The same problem comes also with criticsm of feminism, as in “Women against Feminism”: Because the term is so unspecific, some people will misunderstand you and think you also oppose other things they see tied to feminism – things you maybe totally support.

Too often I saw people discussing about an issue X, when somebody threw in “But you said you are a feminist, so you have to support X.” The discussion then continued about whether X is feminist (or not) instead of whether X is good (or not), barely helping the insight into X.

So what instead? I suggest: Be as specific as possible about the things you support (or deny). A good example are the following questions that I found in another “Are you a feminist” test. I liked them so much that I copied and tweaked them a bit in order to address also some inequalities which “masculists” see.

Now, try for yourself, to how many demands from both (allegedly antagonistic) camps can you agree?

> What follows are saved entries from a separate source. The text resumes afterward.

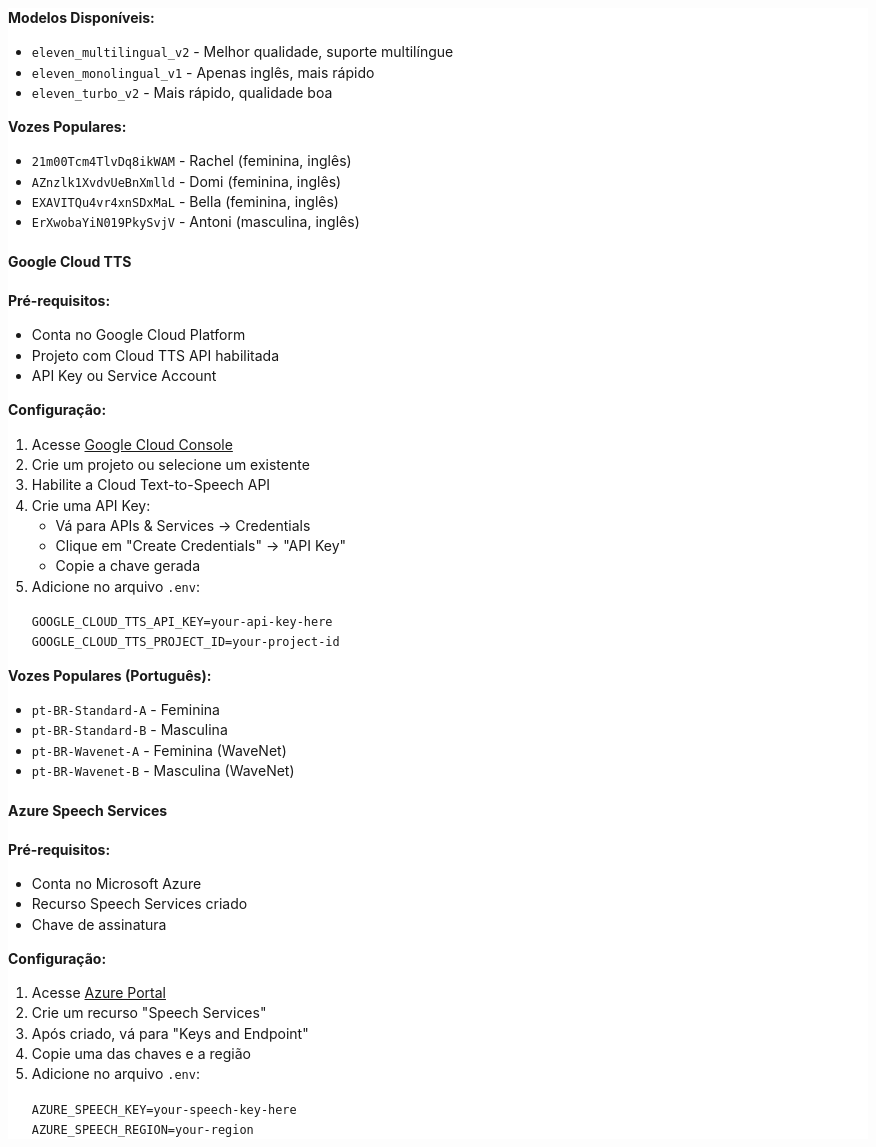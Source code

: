 **Modelos Disponíveis:**
- `eleven_multilingual_v2` - Melhor qualidade, suporte multilíngue
- `eleven_monolingual_v1` - Apenas inglês, mais rápido
- `eleven_turbo_v2` - Mais rápido, qualidade boa

**Vozes Populares:**
- `21m00Tcm4TlvDq8ikWAM` - Rachel (feminina, inglês)
- `AZnzlk1XvdvUeBnXmlld` - Domi (feminina, inglês)
- `EXAVITQu4vr4xnSDxMaL` - Bella (feminina, inglês)
- `ErXwobaYiN019PkySvjV` - Antoni (masculina, inglês)

#### Google Cloud TTS

**Pré-requisitos:**
- Conta no Google Cloud Platform
- Projeto com Cloud TTS API habilitada
- API Key ou Service Account

**Configuração:**
1. Acesse [Google Cloud Console](https://console.cloud.google.com)
2. Crie um projeto ou selecione um existente
3. Habilite a Cloud Text-to-Speech API
4. Crie uma API Key:
   - Vá para APIs & Services → Credentials
   - Clique em "Create Credentials" → "API Key"
   - Copie a chave gerada
5. Adicione no arquivo `.env`:
   ```env
   GOOGLE_CLOUD_TTS_API_KEY=your-api-key-here
   GOOGLE_CLOUD_TTS_PROJECT_ID=your-project-id
   ```

**Vozes Populares (Português):**
- `pt-BR-Standard-A` - Feminina
- `pt-BR-Standard-B` - Masculina
- `pt-BR-Wavenet-A` - Feminina (WaveNet)
- `pt-BR-Wavenet-B` - Masculina (WaveNet)

#### Azure Speech Services

**Pré-requisitos:**
- Conta no Microsoft Azure
- Recurso Speech Services criado
- Chave de assinatura

**Configuração:**
1. Acesse [Azure Portal](https://portal.azure.com)
2. Crie um recurso "Speech Services"
3. Após criado, vá para "Keys and Endpoint"
4. Copie uma das chaves e a região
5. Adicione no arquivo `.env`:
   ```env
   AZURE_SPEECH_KEY=your-speech-key-here
   AZURE_SPEECH_REGION=your-region
   ```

Women should be economically and socially independent. They shouldn’t rely on men to take care of them. Men should not be economically and socially responsible for women. They shouldn’t be expected to take care of women.
There is no such thing as a “man’s job.” It is wrong for men to be given preference for any job position, even if women traditionally aren’t in that field. There is no such thing as “natural motherhood”. It is wrong for women to be given preference in child custody, even if men traditionally aren’t in that field.
Men and women should be held to the same sexual standards. If men can sleep around without judgment, women should be able to as well. Men and women should be held to the same standards of sexual abuse and violence. If women feel harassed and receive help for unwanted sexual advances and violent threats, so should men in the same manner. Violence against men should be equally condemned as violence against women.
Women should take an equal role in dating. Women should ask out people they are interested in and take their turn in paying. Women should take an equal role in dating. Men should be asked out by people who have an interest in them and not expected to pay always or most of the time.
Women should accept their bodies as they are. Women should not have to conform to wacky beauty ideals. Men should accept their economic situation as it is. Men should not have to conform to wacky status ideals.
A woman should be able to marry and have kids with anyone she wants – including another woman. A man should be able to marry and have kids with anyone he wants – including another man.
Women should have the right to choose any path in life – from being a stay at home mom to a Fortune 500 CEO. Men should have the right to choose any path in life – from being a Fortune 500 CEO to stay at home dad.
Women should be encouraged to pursue education as much as men are. In education, men and women should be held to the same standards when being graded.
Women should have legal, easy access to all types of birth control – including the morning after pill. Men should have legal, easy access to all types of birth control – the research on the pill for men should be supported.
You would support a woman for president (if you agreed with her politics). You would support an unmarried man for president (if you agreed with his politics).